# What am I ???



## "Mike" (Nov 29, 2011)

A Pencil!


----------



## Kennyd (Nov 29, 2011)

jbltwin1 said:


> A Pencil!





Bill Gruby said:


> Nope but on the right path.
> 
> "Billy G" :thumbzup::thumbzup::thumbzup:



Eraser?

Or, my Ass...its been accused of having lead in it before:lmao:


----------



## Old Iron (Nov 29, 2011)

Bench or desk!:biggrin:

Paul


----------



## Old Iron (Nov 29, 2011)

And I have a good electric one in my shop.:whistle:

Paul


----------



## Kennyd (Nov 29, 2011)

No fair.  I want my money back.

I only use Pentel 0.7 or 0.9 mechanical pencil's so I do not own a sharpener.


----------



## Kennyd (Nov 29, 2011)

Paddy OFernichur said:


> Pentel 0.5 and sometimes a 0.7 for me. I assume that's what you meant. A 0.07 or 0.09 would be extra-super fine!

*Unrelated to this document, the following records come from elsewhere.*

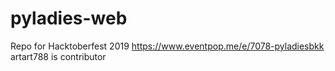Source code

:# pyladies-web
Repo for Hacktoberfest 2019 https://www.eventpop.me/e/7078-pyladiesbkk
artart788 is contributor
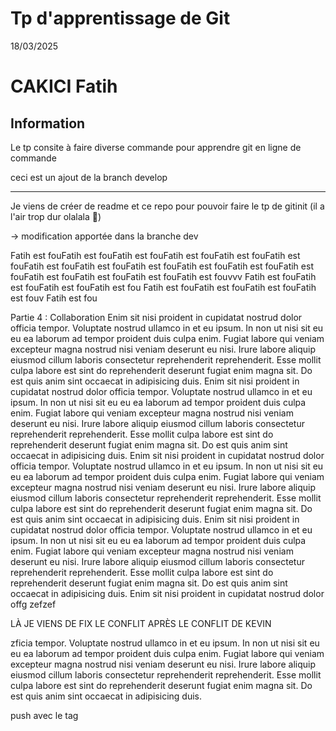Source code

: # Tp d'apprentissage de Git

18/03/2025

# CAKICI Fatih

## Information

Le tp consite à faire diverse commande pour apprendre git en ligne de commande

ceci est un ajout de la branch develop

---

Je viens de créer de readme et ce repo pour pouvoir faire le tp de gitinit (il a l'air trop dur olalala 🥵)

-> modification apportée dans la branche dev

Fatih est fouFatih est fouFatih est fouFatih est fouFatih est fouFatih est fouFatih est fouFatih est fouFatih est fouFatih est fouFatih est fouFatih est fouFatih est fouFatih est fouFatih est fouFatih est fouvvv
Fatih est fouFatih est fouFatih est fouFatih est fou
Fatih est fouFatih est fouFatih est fouFatih est fouv
Fatih est fou

Partie 4 : Collaboration
Enim sit nisi proident in cupidatat nostrud dolor officia tempor. Voluptate nostrud ullamco in et eu ipsum.
In non ut nisi sit eu eu ea laborum ad tempor proident duis culpa enim. Fugiat labore qui veniam excepteur magna nostrud nisi veniam deserunt eu nisi. Irure labore aliquip eiusmod cillum laboris consectetur reprehenderit reprehenderit. Esse mollit culpa labore est sint do reprehenderit deserunt fugiat enim magna sit.
Do est quis anim sint occaecat in adipisicing duis.
Enim sit nisi proident in cupidatat nostrud dolor officia tempor. Voluptate nostrud ullamco in et eu ipsum.
In non ut nisi sit eu eu ea laborum ad tempor proident duis culpa enim. Fugiat labore qui veniam excepteur magna nostrud nisi veniam deserunt eu nisi. Irure labore aliquip eiusmod cillum laboris consectetur reprehenderit reprehenderit. Esse mollit culpa labore est sint do reprehenderit deserunt fugiat enim magna sit.
Do est quis anim sint occaecat in adipisicing duis.
Enim sit nisi proident in cupidatat nostrud dolor officia tempor. Voluptate nostrud ullamco in et eu ipsum.
In non ut nisi sit eu eu ea laborum ad tempor proident duis culpa enim. Fugiat labore qui veniam excepteur magna nostrud nisi veniam deserunt eu nisi. Irure labore aliquip eiusmod cillum laboris consectetur reprehenderit reprehenderit. Esse mollit culpa labore est sint do reprehenderit deserunt fugiat enim magna sit.
Do est quis anim sint occaecat in adipisicing duis.
Enim sit nisi proident in cupidatat nostrud dolor officia tempor. Voluptate nostrud ullamco in et eu ipsum.
In non ut nisi sit eu eu ea laborum ad tempor proident duis culpa enim. Fugiat labore qui veniam excepteur magna nostrud nisi veniam deserunt eu nisi. Irure labore aliquip eiusmod cillum laboris consectetur reprehenderit reprehenderit. Esse mollit culpa labore est sint do reprehenderit deserunt fugiat enim magna sit.
Do est quis anim sint occaecat in adipisicing duis.
Enim sit nisi proident in cupidatat nostrud dolor offg
zefzef

LÀ JE VIENS DE FIX LE CONFLIT APRÈS LE CONFLIT DE KEVIN

zficia tempor. Voluptate nostrud ullamco in et eu ipsum.
In non ut nisi sit eu eu ea laborum ad tempor proident duis culpa enim. Fugiat labore qui veniam excepteur magna nostrud nisi veniam deserunt eu nisi. Irure labore aliquip eiusmod cillum laboris consectetur reprehenderit reprehenderit. Esse mollit culpa labore est sint do reprehenderit deserunt fugiat enim magna sit.
Do est quis anim sint occaecat in adipisicing duis.

push avec le tag
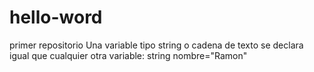 # hello-word
primer repositorio
Una variable tipo string o cadena de texto se declara igual que cualquier otra variable: string nombre="Ramon"
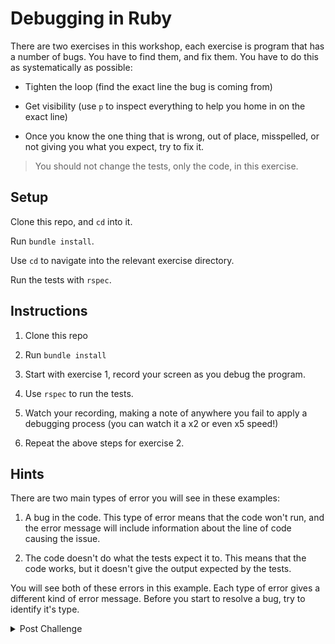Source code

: # Debugging in Ruby

There are two exercises in this workshop, each exercise is program that has a number of bugs. You have to find them, and fix them. You have to do this as systematically as possible:

- Tighten the loop (find the exact line the bug is coming from)

- Get visibility (use `p` to inspect everything to help you home in on the exact line)

- Once you know the one thing that is wrong, out of place, misspelled, or not giving you what you expect, try to fix it.

> You should not change the tests, only the code, in this exercise.

## Setup

Clone this repo, and `cd` into it.

Run `bundle install`.

Use `cd` to navigate into the relevant exercise directory.

Run the tests with `rspec`.

## Instructions

1. Clone this repo

2. Run `bundle install`

3. Start with exercise 1, record your screen as you debug the program.

4. Use `rspec` to run the tests.

5. Watch your recording, making a note of anywhere you fail to apply a debugging process (you can watch it a x2 or even x5 speed!)

6. Repeat the above steps for exercise 2.

## Hints

There are two main types of error you will see in these examples:

1. A bug in the code. This type of error means that the code won't run, and the error message will include information about the line of code causing the issue.

2. The code doesn't do what the tests expect it to. This means that the code works, but it doesn't give the output expected by the tests.

You will see both of these errors in this example. Each type of error gives a different kind of error message. Before you start to resolve a bug, try to identify it's type.


<details><summary>Post Challenge</summary>
  [Click here](https://youtu.be/wGdBqNGvBFY) to see a video of a coach debugging the Cipher exercise.
  Pay particular attention to what they are getting visibility of, and think about why it is useful.
</details>

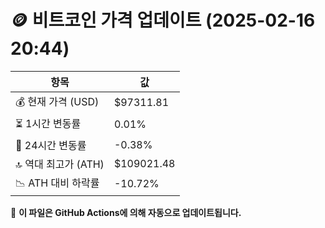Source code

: # 🪙 비트코인 가격 업데이트 (2025-02-16 20:44)

| 항목                | 값 |
|--------------------|----------------|
| 💰 현재 가격 (USD) | $97311.81 |
| ⏳ 1시간 변동률    | 0.01% |
| 📆 24시간 변동률   | -0.38% |
| 🔝 역대 최고가 (ATH) | $109021.48 |
| 📉 ATH 대비 하락률 | -10.72% |

🔄 **이 파일은 GitHub Actions에 의해 자동으로 업데이트됩니다.**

Thanks, post is now corrected.


----------



## Tony Wells (Nov 30, 2011)

Me too, Ed. I have a couple of 0.5 pencils, but I think the 0.7 gets the most use. I also have a leadholder that I use often, but it's only when I want a very fine line, so into the pointer it goes. Makes a good supply of graphite available at the same time. All the young CAD users probably don't even know what I am talking about. Of course, I haven't used the Mars-Staedtler pen in ages, so I bet my ink bottle is all dried up.


----------



## Tony Wells (Nov 30, 2011)

DaveH said:


> Well I think you need to get yourselves some "Man Pencils" and stop with this sissy 0.5, 0,7 stuff:lmao: :lmao: :lmao: :lmao: :lmao: :lmao:
> 
> 
> View attachment 30548
> ...



That's what the lead holder is for, Dave. It uses 2.0mm leads. :biggrin:


----------